Il rapporto sottolinea che, sebbene siano ora disponibili strumenti tecnici, strutture più solide e una maggiore coordinazione tra i team sono ancora in fase di sviluppo.

Il tribunale converte Bitcoin in denaro contante.

Nel 2024, l'Alta Corte di Edimburgo ha stabilito un importante precedente giuridico su come gli asset in criptovaluta possono essere trattati ai sensi della legislazione sui proventi di reato.

In un caso legato ad attività criminali violente nel Lanarkshire, i pubblici ministeri sono riusciti a convertire 23,5 Bitcoin in £109.601.

La valuta digitale era legata a John Ross Rennie, descritto nei documenti del tribunale come la "mente tecnica" dietro una rapina violenta.

L'approvazione del tribunale per la conversione dei Bitcoin sequestrati in denaro contante ha rappresentato un passo fondamentale nella formalizzazione delle modalità di recupero e riutilizzo degli asset digitali nell'ambito dell'applicazione della legge scozzese.

Questo caso è uno dei primi in Scozia in cui criptovalute rubate sono state trasformate in valuta fiat utilizzabile attraverso il sistema giudiziario, evidenziando una nuova via legale per futuri sequestri di beni che coinvolgono token digitali.

Proposta di unità antifrode informatica

La polizia scozzese sta proponendo una nuova unità di comando per la criminalità informatica e le frodi, con l'obiettivo di modernizzare il suo approccio ai crimini legati alle criptovalute.

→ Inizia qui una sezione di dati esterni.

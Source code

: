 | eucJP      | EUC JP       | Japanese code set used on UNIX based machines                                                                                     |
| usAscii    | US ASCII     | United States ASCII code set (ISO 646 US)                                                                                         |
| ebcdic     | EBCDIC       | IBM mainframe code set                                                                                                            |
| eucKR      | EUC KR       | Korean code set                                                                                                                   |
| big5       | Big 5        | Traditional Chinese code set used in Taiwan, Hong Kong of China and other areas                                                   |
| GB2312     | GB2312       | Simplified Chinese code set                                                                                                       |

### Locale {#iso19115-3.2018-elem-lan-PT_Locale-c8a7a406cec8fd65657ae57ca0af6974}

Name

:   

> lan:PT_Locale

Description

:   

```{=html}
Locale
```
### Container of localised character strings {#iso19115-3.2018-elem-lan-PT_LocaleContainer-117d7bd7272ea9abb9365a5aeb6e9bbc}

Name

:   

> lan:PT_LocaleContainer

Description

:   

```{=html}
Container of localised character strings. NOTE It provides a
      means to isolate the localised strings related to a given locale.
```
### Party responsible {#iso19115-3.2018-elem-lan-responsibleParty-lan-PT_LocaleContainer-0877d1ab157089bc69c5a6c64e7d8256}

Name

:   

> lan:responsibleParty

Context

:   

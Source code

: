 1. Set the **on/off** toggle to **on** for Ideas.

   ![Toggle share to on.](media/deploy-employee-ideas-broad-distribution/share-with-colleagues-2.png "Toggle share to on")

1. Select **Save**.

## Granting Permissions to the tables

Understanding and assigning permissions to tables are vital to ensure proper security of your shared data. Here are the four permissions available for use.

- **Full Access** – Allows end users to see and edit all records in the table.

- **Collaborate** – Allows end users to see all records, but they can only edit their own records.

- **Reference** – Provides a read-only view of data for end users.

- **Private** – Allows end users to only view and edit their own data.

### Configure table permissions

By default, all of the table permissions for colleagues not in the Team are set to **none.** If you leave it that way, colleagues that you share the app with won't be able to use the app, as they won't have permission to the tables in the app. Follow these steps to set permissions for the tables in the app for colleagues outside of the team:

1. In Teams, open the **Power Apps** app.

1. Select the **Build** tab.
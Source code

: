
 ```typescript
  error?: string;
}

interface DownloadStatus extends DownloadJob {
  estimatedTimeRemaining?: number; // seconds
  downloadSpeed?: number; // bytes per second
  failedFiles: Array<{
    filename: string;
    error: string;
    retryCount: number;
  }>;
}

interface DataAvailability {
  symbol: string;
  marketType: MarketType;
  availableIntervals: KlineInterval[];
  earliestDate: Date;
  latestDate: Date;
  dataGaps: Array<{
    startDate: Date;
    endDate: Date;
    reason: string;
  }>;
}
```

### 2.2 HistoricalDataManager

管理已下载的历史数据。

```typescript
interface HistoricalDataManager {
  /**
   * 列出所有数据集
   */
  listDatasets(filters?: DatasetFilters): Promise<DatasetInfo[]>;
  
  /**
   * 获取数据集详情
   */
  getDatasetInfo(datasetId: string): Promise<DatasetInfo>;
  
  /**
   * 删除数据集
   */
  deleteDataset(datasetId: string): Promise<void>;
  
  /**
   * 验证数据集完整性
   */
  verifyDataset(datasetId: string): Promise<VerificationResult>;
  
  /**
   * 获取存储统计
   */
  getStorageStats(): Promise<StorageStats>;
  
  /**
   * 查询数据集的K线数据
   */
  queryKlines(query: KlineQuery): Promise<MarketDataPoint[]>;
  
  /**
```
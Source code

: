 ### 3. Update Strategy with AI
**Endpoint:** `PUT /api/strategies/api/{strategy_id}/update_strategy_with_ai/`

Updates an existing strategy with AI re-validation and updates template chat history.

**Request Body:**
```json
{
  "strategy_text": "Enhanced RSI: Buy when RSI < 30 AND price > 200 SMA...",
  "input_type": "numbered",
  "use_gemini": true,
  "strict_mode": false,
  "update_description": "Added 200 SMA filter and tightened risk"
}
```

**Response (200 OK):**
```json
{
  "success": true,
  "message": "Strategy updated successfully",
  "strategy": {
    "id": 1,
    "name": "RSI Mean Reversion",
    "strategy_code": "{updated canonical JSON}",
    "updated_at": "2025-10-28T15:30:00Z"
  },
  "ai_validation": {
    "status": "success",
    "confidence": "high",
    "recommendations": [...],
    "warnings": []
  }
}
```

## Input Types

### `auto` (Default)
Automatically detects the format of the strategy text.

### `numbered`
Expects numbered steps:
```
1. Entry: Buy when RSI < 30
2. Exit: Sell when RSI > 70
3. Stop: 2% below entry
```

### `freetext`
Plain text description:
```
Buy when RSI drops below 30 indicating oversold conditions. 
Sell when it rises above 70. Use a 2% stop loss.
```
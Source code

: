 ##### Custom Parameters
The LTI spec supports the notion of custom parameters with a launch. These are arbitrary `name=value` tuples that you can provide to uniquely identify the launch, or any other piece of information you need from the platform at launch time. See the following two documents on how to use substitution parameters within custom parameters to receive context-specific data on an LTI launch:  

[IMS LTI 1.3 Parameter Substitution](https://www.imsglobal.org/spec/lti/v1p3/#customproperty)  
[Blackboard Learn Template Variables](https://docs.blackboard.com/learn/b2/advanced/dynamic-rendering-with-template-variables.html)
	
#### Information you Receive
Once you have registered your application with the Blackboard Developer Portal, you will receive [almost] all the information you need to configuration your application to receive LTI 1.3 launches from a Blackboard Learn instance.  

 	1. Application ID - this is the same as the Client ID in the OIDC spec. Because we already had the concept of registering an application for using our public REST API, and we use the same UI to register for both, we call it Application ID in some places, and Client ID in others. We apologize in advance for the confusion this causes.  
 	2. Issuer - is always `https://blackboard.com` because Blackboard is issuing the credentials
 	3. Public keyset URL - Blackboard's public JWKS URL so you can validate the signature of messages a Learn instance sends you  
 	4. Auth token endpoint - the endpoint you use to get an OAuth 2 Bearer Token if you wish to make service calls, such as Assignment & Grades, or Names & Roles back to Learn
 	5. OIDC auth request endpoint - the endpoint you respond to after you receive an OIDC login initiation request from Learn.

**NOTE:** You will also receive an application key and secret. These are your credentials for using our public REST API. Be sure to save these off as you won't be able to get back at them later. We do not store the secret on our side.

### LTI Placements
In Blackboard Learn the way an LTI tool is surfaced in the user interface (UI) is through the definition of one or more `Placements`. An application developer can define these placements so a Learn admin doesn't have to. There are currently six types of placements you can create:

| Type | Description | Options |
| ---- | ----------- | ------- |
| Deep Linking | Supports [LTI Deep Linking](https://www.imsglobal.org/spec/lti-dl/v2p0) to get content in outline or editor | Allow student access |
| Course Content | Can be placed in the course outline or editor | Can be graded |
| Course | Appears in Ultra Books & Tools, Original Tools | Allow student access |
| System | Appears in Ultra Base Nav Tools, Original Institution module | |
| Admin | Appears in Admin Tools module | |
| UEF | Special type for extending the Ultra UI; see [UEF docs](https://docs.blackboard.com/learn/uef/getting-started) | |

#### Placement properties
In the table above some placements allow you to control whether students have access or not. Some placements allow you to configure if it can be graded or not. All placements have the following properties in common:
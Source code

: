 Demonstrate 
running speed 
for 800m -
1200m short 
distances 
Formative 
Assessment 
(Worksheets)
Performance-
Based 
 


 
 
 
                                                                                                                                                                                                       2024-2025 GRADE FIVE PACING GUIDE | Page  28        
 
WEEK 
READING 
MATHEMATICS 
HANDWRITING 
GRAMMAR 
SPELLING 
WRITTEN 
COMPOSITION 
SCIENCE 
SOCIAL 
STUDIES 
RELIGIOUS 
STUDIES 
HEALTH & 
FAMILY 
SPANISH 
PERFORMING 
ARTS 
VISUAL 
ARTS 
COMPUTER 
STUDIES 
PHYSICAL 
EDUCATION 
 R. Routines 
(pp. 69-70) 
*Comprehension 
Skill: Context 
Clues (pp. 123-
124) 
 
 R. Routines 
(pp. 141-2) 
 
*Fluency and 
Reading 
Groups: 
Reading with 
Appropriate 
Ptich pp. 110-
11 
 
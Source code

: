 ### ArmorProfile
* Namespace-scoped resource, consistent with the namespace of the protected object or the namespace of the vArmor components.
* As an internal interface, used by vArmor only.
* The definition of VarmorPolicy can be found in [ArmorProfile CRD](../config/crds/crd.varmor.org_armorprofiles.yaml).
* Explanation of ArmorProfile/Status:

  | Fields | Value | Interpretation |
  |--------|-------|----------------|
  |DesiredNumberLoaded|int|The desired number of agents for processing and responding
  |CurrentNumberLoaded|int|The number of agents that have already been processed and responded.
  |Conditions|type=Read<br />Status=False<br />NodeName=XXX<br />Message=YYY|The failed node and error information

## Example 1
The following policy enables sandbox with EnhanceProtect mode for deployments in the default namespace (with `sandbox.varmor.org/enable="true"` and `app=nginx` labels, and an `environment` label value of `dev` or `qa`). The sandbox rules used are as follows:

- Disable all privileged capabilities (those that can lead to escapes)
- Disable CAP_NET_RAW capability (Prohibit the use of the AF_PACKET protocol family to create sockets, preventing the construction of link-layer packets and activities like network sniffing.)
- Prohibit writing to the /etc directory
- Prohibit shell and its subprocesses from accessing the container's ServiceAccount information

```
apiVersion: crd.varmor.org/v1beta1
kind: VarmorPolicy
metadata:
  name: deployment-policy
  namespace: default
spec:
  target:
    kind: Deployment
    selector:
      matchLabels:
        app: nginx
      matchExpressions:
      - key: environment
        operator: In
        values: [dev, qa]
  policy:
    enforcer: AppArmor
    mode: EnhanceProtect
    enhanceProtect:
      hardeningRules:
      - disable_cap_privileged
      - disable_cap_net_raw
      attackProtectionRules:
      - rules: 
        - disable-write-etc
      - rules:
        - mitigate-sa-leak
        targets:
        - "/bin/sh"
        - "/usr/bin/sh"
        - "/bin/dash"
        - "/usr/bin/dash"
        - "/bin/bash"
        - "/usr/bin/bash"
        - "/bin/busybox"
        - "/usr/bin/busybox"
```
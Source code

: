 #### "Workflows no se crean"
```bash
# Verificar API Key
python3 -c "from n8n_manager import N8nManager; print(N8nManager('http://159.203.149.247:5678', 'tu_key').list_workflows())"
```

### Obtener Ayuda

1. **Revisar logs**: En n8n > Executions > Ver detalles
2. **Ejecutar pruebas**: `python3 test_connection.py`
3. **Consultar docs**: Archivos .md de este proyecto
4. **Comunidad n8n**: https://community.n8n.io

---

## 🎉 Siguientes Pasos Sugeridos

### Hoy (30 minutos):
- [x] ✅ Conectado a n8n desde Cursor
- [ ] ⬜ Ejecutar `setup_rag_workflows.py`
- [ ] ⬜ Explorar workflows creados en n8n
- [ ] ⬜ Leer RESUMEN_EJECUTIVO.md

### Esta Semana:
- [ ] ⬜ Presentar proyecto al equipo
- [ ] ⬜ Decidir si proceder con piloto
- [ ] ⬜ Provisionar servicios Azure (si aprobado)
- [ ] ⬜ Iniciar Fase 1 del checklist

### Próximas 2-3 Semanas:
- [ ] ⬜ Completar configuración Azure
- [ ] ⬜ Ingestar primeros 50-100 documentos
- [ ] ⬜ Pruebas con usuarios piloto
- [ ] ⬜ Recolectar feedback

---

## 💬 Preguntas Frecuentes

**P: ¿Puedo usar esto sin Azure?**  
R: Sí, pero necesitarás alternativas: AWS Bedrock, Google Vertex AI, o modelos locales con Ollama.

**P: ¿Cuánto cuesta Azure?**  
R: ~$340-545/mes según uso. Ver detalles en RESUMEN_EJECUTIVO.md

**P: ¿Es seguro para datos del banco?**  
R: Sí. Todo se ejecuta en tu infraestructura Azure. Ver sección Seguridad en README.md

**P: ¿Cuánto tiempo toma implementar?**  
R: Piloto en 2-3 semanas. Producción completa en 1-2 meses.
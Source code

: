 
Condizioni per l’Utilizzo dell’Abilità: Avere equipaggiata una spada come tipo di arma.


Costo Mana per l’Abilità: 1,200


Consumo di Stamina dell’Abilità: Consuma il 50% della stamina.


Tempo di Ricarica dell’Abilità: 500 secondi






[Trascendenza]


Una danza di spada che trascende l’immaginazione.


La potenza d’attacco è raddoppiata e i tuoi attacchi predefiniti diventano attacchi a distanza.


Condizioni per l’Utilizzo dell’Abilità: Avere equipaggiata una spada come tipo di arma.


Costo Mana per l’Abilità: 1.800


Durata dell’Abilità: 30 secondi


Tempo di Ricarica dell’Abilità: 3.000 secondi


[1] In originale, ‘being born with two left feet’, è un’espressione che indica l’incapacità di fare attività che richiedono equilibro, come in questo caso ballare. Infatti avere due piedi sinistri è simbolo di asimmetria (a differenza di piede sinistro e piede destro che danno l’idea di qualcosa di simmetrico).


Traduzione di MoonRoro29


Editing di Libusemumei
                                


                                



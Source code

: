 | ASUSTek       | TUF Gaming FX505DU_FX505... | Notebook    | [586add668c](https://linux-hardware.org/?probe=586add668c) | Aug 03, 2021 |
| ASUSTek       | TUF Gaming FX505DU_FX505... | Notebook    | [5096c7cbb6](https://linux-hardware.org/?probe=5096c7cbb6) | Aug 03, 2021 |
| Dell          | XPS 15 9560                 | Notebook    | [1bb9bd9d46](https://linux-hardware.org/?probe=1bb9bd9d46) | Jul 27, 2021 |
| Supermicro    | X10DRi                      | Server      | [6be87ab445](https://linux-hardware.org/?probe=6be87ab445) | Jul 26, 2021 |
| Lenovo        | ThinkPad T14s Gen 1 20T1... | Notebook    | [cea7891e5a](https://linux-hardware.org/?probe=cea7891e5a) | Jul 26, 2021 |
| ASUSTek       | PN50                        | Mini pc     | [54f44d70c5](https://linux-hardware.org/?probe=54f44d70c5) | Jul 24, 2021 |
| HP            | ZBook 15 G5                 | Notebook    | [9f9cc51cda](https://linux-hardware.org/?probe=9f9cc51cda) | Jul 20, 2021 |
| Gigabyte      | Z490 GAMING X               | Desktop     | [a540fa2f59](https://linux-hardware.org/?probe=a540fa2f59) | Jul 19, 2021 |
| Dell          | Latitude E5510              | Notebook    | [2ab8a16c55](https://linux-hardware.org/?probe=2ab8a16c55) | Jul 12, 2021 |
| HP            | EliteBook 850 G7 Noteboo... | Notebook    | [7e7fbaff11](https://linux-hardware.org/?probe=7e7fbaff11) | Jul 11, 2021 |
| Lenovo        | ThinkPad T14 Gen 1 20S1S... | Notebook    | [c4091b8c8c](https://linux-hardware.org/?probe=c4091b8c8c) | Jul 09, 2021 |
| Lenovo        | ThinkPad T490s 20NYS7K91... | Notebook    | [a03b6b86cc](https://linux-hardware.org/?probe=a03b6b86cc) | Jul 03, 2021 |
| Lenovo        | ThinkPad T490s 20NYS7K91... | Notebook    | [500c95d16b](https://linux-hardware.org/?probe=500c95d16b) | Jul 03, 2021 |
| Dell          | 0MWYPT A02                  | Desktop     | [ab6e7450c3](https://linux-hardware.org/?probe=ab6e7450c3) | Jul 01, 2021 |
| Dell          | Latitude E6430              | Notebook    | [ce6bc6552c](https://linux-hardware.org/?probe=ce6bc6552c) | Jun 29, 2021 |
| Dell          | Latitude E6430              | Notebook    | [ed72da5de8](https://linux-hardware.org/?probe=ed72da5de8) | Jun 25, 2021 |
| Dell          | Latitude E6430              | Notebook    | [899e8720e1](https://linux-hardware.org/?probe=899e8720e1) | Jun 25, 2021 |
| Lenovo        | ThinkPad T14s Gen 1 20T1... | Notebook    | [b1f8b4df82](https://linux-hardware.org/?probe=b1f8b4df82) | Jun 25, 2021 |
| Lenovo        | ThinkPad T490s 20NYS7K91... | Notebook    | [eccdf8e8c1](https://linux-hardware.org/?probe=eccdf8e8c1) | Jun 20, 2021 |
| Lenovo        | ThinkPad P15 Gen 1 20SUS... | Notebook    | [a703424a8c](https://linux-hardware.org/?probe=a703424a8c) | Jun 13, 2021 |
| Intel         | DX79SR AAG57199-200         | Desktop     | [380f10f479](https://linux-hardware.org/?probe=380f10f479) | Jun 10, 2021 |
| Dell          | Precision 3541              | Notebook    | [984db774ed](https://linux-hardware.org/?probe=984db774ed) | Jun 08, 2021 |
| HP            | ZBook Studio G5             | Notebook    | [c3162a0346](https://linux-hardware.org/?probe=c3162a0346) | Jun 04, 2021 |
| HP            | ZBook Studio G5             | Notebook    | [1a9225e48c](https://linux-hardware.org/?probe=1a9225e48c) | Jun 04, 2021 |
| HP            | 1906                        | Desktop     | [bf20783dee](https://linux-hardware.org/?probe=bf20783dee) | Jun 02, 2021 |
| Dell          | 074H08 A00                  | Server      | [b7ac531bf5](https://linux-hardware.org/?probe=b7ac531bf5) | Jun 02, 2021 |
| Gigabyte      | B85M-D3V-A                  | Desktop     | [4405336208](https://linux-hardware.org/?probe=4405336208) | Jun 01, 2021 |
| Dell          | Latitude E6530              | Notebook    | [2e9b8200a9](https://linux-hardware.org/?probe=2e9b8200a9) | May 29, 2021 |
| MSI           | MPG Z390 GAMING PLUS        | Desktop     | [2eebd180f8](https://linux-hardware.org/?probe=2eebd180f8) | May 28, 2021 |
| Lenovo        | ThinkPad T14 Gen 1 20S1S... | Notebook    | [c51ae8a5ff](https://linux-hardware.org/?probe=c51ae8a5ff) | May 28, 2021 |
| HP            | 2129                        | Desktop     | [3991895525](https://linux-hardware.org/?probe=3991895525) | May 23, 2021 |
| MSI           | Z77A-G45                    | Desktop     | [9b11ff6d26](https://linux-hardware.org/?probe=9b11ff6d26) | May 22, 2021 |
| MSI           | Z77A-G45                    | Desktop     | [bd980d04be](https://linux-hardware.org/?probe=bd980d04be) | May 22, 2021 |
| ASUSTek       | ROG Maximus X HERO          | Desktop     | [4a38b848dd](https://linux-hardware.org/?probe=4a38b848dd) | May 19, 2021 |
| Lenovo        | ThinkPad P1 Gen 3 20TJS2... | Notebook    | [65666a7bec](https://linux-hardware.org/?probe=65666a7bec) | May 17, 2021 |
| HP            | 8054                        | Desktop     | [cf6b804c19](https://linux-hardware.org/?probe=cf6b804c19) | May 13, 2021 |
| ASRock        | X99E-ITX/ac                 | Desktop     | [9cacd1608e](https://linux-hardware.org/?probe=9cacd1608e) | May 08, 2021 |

L'obiettivo è ristrutturare ruoli e responsabilità internamente, consentendo agli agenti di gestire i reati legati alle criptovalute con un sistema più specializzato e snello.

Questo allineerebbe la Scozia a giurisdizioni come Inghilterra e Galles, che già dispongono di team dedicati alle criptovalute all'interno delle forze dell'ordine.

Il comando proposto potrebbe inoltre migliorare il coordinamento strategico tra le divisioni per la lotta alla criminalità economica e colmare le lacune formative evidenziate nella relazione.

Le autorità suggeriscono che, con l'aumento dell'adozione delle criptovalute sia in contesti legittimi che criminali, il successo futuro delle forze dell'ordine dipenderà dall'integrazione di competenze specifiche sulle criptovalute a ogni livello delle indagini.